I have a project where I'm trying to update a dataframe to a new set of changes being rolled out. There are currently 15,000 data samples in the dataframe, so runtime can become an issue quickly. I know vectorizing a dataframe using numpy is a good way to cut back on runtime, but I'm running into an issue with my numpy array and dictionary.
The goal is to look at the value in col3, use that as the key to df_dict, and use the value of that dictionary entry to multiply to col2 and assign to col1.
I've been able to do this using for loops, but it runs into a serious problem of runtime - especially because there are more steps involved than just what I'm asking for help on.

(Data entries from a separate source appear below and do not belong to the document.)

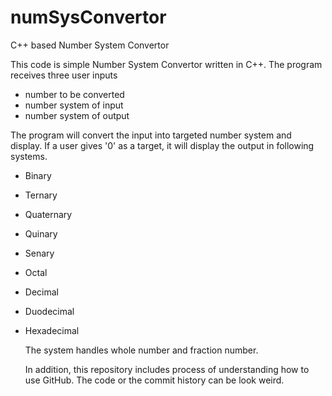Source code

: # numSysConvertor
C++ based Number System Convertor

This code is simple Number System Convertor written in C++.
The program receives three user inputs
- number to be converted
- number system of input
- number system of output

The program will convert the input into targeted number system and display.
If a user gives '0' as a target, it will display the output in following systems.
- Binary
- Ternary
- Quaternary
- Quinary
- Senary
- Octal
- Decimal
- Duodecimal
- Hexadecimal
	
  The system handles whole number and fraction number.
  
  In addition, this repository includes process of understanding how to use GitHub.
  The code or the commit history can be look weird.
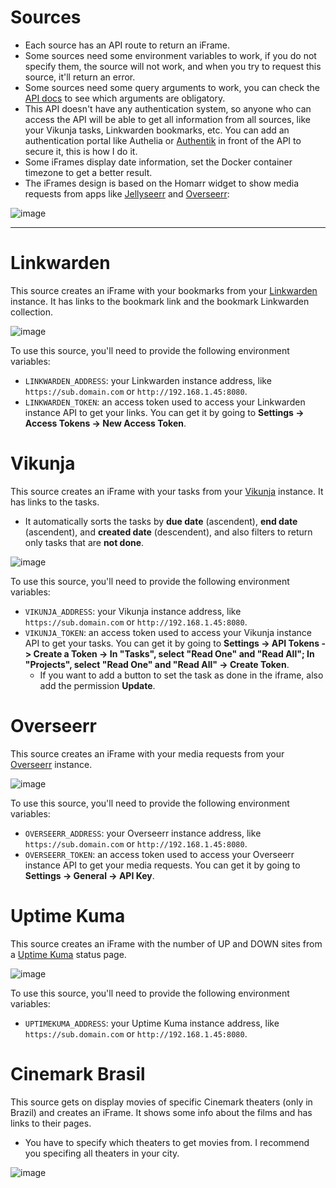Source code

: # Sources

- Each source has an API route to return an iFrame.
- Some sources need some environment variables to work, if you do not specify them, the source will not work, and when you try to request this source, it'll return an error.
- Some sources need some query arguments to work, you can check the [API docs](https://github.com/diogovalentte/homarr-iframes/tree/main?tab=readme-ov-file#api-docs) to see which arguments are obligatory.
- This API doesn't have any authentication system, so anyone who can access the API will be able to get all information from all sources, like your Vikunja tasks, Linkwarden bookmarks, etc. You can add an authentication portal like Authelia or [Authentik](https://github.com/goauthentik/authentik) in front of the API to secure it, this is how I do it.
- Some iFrames display date information, set the Docker container timezone to get a better result.
- The iFrames design is based on the Homarr widget to show media requests from apps like [Jellyseerr](https://github.com/Fallenbagel/jellyseerr) and [Overseerr](https://github.com/sct/overseerr):

![image](https://github.com/diogovalentte/homarr-iframes/assets/49578155/9083c67a-9bbf-4430-8ba9-929cd9b0d0ab)

---

# Linkwarden

This source creates an iFrame with your bookmarks from your [Linkwarden](https://github.com/linkwarden/linkwarden) instance. It has links to the bookmark link and the bookmark Linkwarden collection.

![image](https://github.com/diogovalentte/homarr-iframes/assets/49578155/90271b2c-dc4f-4ee7-a6d3-f256e12cad81)

To use this source, you'll need to provide the following environment variables:

- `LINKWARDEN_ADDRESS`: your Linkwarden instance address, like `https://sub.domain.com` or `http://192.168.1.45:8080`.
- `LINKWARDEN_TOKEN`: an access token used to access your Linkwarden instance API to get your links. You can get it by going to **Settings -> Access Tokens -> New Access Token**.

# Vikunja

This source creates an iFrame with your tasks from your [Vikunja](https://github.com/go-vikunja/vikunja) instance. It has links to the tasks.

- It automatically sorts the tasks by **due date** (ascendent), **end date** (ascendent), and **created date** (descendent), and also filters to return only tasks that are **not done**.

![image](https://github.com/diogovalentte/homarr-iframes/assets/49578155/787ff13a-a81f-42b4-a3a4-9f0892ca815f)

To use this source, you'll need to provide the following environment variables:

- `VIKUNJA_ADDRESS`: your Vikunja instance address, like `https://sub.domain.com` or `http://192.168.1.45:8080`.
- `VIKUNJA_TOKEN`: an access token used to access your Vikunja instance API to get your tasks. You can get it by going to **Settings -> API Tokens -> Create a Token -> In "Tasks", select "Read One" and "Read All"; In "Projects", select "Read One" and "Read All" -> Create Token**.
  - If you want to add a button to set the task as done in the iframe, also add the permission **Update**.

# Overseerr

This source creates an iFrame with your media requests from your [Overseerr](https://github.com/sct/overseerr) instance.

![image](https://github.com/diogovalentte/homarr-iframes/assets/49578155/7f374beb-e392-4ee9-94fc-4d1556f65e7c)

To use this source, you'll need to provide the following environment variables:

- `OVERSEERR_ADDRESS`: your Overseerr instance address, like `https://sub.domain.com` or `http://192.168.1.45:8080`.
- `OVERSEERR_TOKEN`: an access token used to access your Overseerr instance API to get your media requests. You can get it by going to **Settings -> General -> API Key**.

# Uptime Kuma

This source creates an iFrame with the number of UP and DOWN sites from a [Uptime Kuma]() status page.

![image](https://github.com/diogovalentte/homarr-iframes/assets/49578155/7b0e2cfc-2edc-41d4-9551-72df189591d4)

To use this source, you'll need to provide the following environment variables:

- `UPTIMEKUMA_ADDRESS`: your Uptime Kuma instance address, like `https://sub.domain.com` or `http://192.168.1.45:8080`.

# Cinemark Brasil

This source gets on display movies of specific Cinemark theaters (only in Brazil) and creates an iFrame. It shows some info about the films and has links to their pages.
- You have to specify which theaters to get movies from. I recommend you specifing all theaters in your city.

![image](https://github.com/diogovalentte/homarr-iframes/assets/49578155/7071b022-fe90-4db7-874b-8b88d0298641)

d = {"col1": [1, 2, 3, 4], "col2": [1, 2, 3, 4], "col3": ["a","b","c","d"]}
df = pd.DataFrame(data=d)
df_dict = {"a":1.2,"b":1.5,"c":0.95,"d":1.25}
df["col1"]=df["col2"].values*df_dict[df["col3"].values]
I expect col1 to be updated to [1.2, 3, 2.85, 5], but instead I get the error
TypeError: unhashable type: 'numpy.ndarray'
I get why the error occurs, I just want to find the best alternative.
df["col1"]=df["col2"]* [df_dict.get(i, 1) for i in df["col3"].values]?